REVIEWED BY DAVID VINEYARD:


THE ASSASSIN. United Artists, US, 1953. Originally released in the UK by General Film Distributors, 1952, as Venetian Bird. Richard Todd, Eva Bartok, John Gregson, George Coulouris, Walter Rilla, Margot Grahame, Sidney James, Eric Pohlman Screenplay by Victor Canning, based on his novel Venetian Bird. Director: Ralph Thomas.

   The Assassin is an effective British noir thriller shot on location in Venice that follows the fate of low-rent private detective Edward Mercer (Richard Todd), a tough and deceptively honest man, who steps into a nest of vipers when he arrives in Venice to find Renzzo Ucello, a member of the Resistance who helped an American trapped behind enemy lines in WWII. It seems the GI’s family wants to reward Ucello, and Mercer has been hired by a firm of lawyers in Paris to find the man and help him.

   Almost from the start things are dicey. Two thugs are following him and the only person he finds willing to talk about Ucello disappears and later shows up dead. The police in the person of Spadoni (George Coulouris) are none too friendly and he is being followed by Cassona (John Gregson) an undercover cop who works as a street photographer.

   The only help he gets is from an old friend, Rosa (Margot Grahame) who runs a minor racket as a medium and palm reader, and her boyfriend Bernardo (Sydney James) in the funeral business.

   Following Ucello’s cold trail he learns he was once a promising artist, but that he also has a streak of violence and a nasty record, he is also, the police insist, dead. Mercer is led eventually to Adriana (Eva Bartok) who is restoring a painting (the Venetian Bird of the title) for one Count Borla (Walter Rilla); there is a tie to Ucello, but he isn’t sure what, other than drawings of the bird done by Ucello.

   Much more discussion of the plot, and I would give things away. Needless to say the title of the film as released in the US refers to the latter half of the movie when Mercer stumbles on a fascist plot to plunge Italy into chaos and seize power by assassinating a popular visiting political figure, and Mercer finds himself the perfect fall guy with all hands turned against him.

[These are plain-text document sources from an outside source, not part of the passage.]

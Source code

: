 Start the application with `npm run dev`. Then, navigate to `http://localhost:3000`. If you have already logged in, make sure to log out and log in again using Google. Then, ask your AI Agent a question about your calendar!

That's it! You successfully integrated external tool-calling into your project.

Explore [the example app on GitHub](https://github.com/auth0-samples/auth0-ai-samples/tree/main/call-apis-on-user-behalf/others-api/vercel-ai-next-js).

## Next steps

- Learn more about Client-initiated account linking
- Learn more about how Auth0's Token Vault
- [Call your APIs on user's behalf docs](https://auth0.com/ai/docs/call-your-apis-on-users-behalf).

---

   The mostly British cast with such familiar faces and names as Eric Pohlman (the voice of Blofield in the early Bond’s and the gypsy chief in From Russia With Love), John Gregson (Gideon’s Way on television and a popular leading man in films like The Cruel Sea), Sydney James (the “Carry On” films and countless comic roles), and Michael Ripper (many many films including Hammer horror) does remarkably well playing mostly Italian roles. Rilla is always a smooth villain, in these things, and it is nice to see George Courlouris in a more or less sympathetic role for a change.

   Richard Todd was an Oscar-nominated actor who had some success in American films (A Man Called Peter, Hitchcock’s Stage Fright, Lightning Strikes Twice), and returned a big name in British films in this era (The Dam Busters). His Mercer strikes all the right notes as a cynical man who mostly believes in his work and won’t be threatened or used without due payback, his willingness to follow the truth even when he is no longer being paid to is well within the hardboiled tradition of the American private eye, and readers may recall Victor Canning revisited the genre both in his Rex Carver series, and in The Rainbird Pattern, which became Hitchcock’s Family Plot. The romance with Bartok is well played, and without any phony sentiment. She is attracted to him but there are other things in her life, and he is falling for her, but aware she is involved in something dangerous.

   Victor Canning’s adaptation of his own novel is quite good. The film features some actual detective work, both of the legwork variety and the cerebral, the atmosphere of Venice is captured better here in black and white than it usually is in Technicolor, and there are several nice pieces including an exciting roof top chase with the real assassin, and violence when it does break out is sudden and has consequences. There is also a nice twist toward the end of the film you may not quite see coming that makes things considerably more complicated for the hero.

   Somewhere along the way this well done British thriller has gotten a bit lost. It can be hard to find though it has a good reputation; currently it is available on Amazon Prime. It is well worth looking up though, if only to see a master craftsman of the suspense, spy, and adventure school of British thriller (Silver Dagger winner) adapt his own work to the screen with a top notch cast capable direction and handsome use of location in one of the world’s great cities.